#### [What the exercise asks]
The data is to be repeated exactly, with the images removed.

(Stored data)
:::::

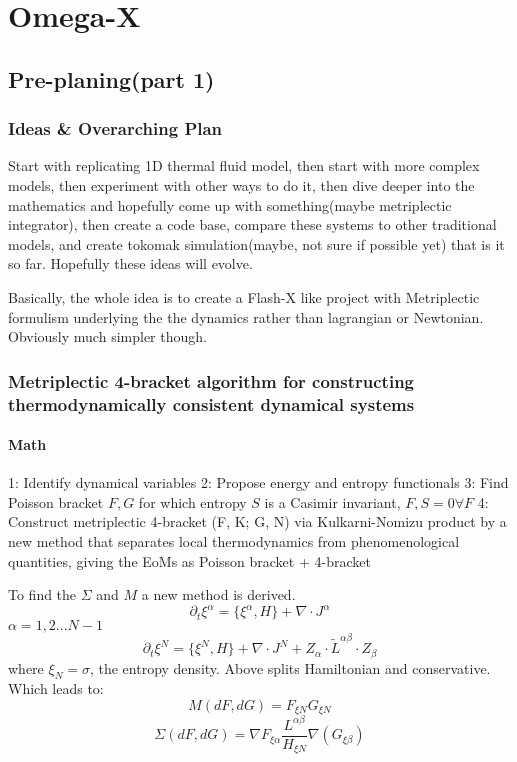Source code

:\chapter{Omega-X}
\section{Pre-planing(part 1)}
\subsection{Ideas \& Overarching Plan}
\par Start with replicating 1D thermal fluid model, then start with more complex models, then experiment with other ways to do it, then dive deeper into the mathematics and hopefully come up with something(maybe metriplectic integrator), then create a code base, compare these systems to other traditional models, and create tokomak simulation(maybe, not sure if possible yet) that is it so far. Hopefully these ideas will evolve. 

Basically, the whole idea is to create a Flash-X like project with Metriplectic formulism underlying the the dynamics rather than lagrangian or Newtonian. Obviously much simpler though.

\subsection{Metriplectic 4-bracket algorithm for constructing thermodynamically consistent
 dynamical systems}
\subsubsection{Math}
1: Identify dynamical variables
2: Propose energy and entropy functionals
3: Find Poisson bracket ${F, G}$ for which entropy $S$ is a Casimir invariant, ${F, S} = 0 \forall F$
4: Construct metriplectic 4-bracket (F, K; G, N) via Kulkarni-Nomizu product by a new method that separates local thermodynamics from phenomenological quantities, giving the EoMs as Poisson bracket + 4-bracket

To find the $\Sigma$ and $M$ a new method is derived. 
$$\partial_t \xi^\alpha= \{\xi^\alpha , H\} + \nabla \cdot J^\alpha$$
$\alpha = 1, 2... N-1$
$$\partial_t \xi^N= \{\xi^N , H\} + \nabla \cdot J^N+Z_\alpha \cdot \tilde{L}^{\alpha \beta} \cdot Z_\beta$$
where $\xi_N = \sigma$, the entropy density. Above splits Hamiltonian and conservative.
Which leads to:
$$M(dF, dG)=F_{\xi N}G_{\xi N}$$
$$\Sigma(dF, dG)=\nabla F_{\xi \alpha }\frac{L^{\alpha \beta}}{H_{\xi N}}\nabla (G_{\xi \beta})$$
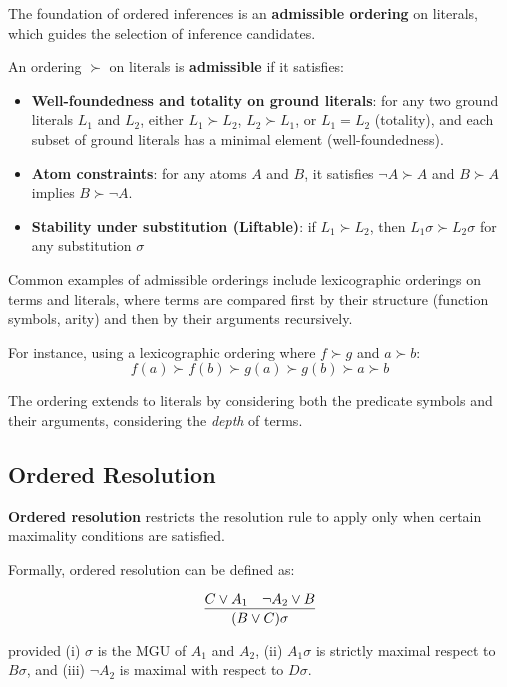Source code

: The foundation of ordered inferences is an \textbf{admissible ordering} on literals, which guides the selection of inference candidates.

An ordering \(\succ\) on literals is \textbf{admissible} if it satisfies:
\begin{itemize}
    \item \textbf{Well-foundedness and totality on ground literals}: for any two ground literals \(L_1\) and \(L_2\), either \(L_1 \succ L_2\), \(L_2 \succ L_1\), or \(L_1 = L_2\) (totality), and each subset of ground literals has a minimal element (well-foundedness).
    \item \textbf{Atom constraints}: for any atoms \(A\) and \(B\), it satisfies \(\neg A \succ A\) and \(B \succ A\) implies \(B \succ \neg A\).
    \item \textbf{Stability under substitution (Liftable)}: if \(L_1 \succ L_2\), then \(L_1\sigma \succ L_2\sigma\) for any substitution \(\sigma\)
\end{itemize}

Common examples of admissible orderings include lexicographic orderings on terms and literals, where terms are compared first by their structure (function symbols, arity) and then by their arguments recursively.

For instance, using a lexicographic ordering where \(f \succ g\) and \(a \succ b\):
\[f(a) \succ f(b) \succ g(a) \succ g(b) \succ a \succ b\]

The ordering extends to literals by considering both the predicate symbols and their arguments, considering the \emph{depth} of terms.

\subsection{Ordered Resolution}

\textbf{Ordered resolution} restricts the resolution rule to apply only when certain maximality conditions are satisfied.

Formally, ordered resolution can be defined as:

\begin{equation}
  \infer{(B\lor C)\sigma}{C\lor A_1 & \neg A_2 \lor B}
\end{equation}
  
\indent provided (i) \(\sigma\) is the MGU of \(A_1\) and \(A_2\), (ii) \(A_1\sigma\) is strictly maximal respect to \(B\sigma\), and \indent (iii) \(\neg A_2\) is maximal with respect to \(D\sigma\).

:::::

#### [Exercise response]
Source code

:\chapter{Omega-X}
\section{Pre-planing(part 1)}
\subsection{Ideas \& Overarching Plan}
\par Start with replicating 1D thermal fluid model, then start with more complex models, then experiment with other ways to do it, then dive deeper into the mathematics and hopefully come up with something(maybe metriplectic integrator), then create a code base, compare these systems to other traditional models, and create tokomak simulation(maybe, not sure if possible yet) that is it so far. Hopefully these ideas will evolve. 

Basically, the whole idea is to create a Flash-X like project with Metriplectic formulism underlying the the dynamics rather than lagrangian or Newtonian. Obviously much simpler though.

\subsection{Metriplectic 4-bracket algorithm for constructing thermodynamically consistent
 dynamical systems}
\subsubsection{Math}
1: Identify dynamical variables
2: Propose energy and entropy functionals
3: Find Poisson bracket ${F, G}$ for which entropy $S$ is a Casimir invariant, ${F, S} = 0 \forall F$
4: Construct metriplectic 4-bracket (F, K; G, N) via Kulkarni-Nomizu product by a new method that separates local thermodynamics from phenomenological quantities, giving the EoMs as Poisson bracket + 4-bracket

To find the $\Sigma$ and $M$ a new method is derived. 
$$\partial_t \xi^\alpha= \{\xi^\alpha , H\} + \nabla \cdot J^\alpha$$
$\alpha = 1, 2... N-1$
$$\partial_t \xi^N= \{\xi^N , H\} + \nabla \cdot J^N+Z_\alpha \cdot \tilde{L}^{\alpha \beta} \cdot Z_\beta$$
where $\xi_N = \sigma$, the entropy density. Above splits Hamiltonian and conservative.
Which leads to:
$$M(dF, dG)=F_{\xi N}G_{\xi N}$$
$$\Sigma(dF, dG)=\nabla F_{\xi \alpha }\frac{L^{\alpha \beta}}{H_{\xi N}}\nabla (G_{\xi \beta})$$
Source code

: The foundation of ordered inferences is an \textbf{admissible ordering} on literals, which guides the selection of inference candidates.

An ordering \(\succ\) on literals is \textbf{admissible} if it satisfies:
\begin{itemize}
    \item \textbf{Well-foundedness and totality on ground literals}: for any two ground literals \(L_1\) and \(L_2\), either \(L_1 \succ L_2\), \(L_2 \succ L_1\), or \(L_1 = L_2\) (totality), and each subset of ground literals has a minimal element (well-foundedness).
    \item \textbf{Atom constraints}: for any atoms \(A\) and \(B\), it satisfies \(\neg A \succ A\) and \(B \succ A\) implies \(B \succ \neg A\).
    \item \textbf{Stability under substitution (Liftable)}: if \(L_1 \succ L_2\), then \(L_1\sigma \succ L_2\sigma\) for any substitution \(\sigma\)
\end{itemize}

Common examples of admissible orderings include lexicographic orderings on terms and literals, where terms are compared first by their structure (function symbols, arity) and then by their arguments recursively.

For instance, using a lexicographic ordering where \(f \succ g\) and \(a \succ b\):
\[f(a) \succ f(b) \succ g(a) \succ g(b) \succ a \succ b\]

The ordering extends to literals by considering both the predicate symbols and their arguments, considering the \emph{depth} of terms.

\subsection{Ordered Resolution}

\textbf{Ordered resolution} restricts the resolution rule to apply only when certain maximality conditions are satisfied.

Formally, ordered resolution can be defined as:

\begin{equation}
  \infer{(B\lor C)\sigma}{C\lor A_1 & \neg A_2 \lor B}
\end{equation}
  
\indent provided (i) \(\sigma\) is the MGU of \(A_1\) and \(A_2\), (ii) \(A_1\sigma\) is strictly maximal respect to \(B\sigma\), and \indent (iii) \(\neg A_2\) is maximal with respect to \(D\sigma\).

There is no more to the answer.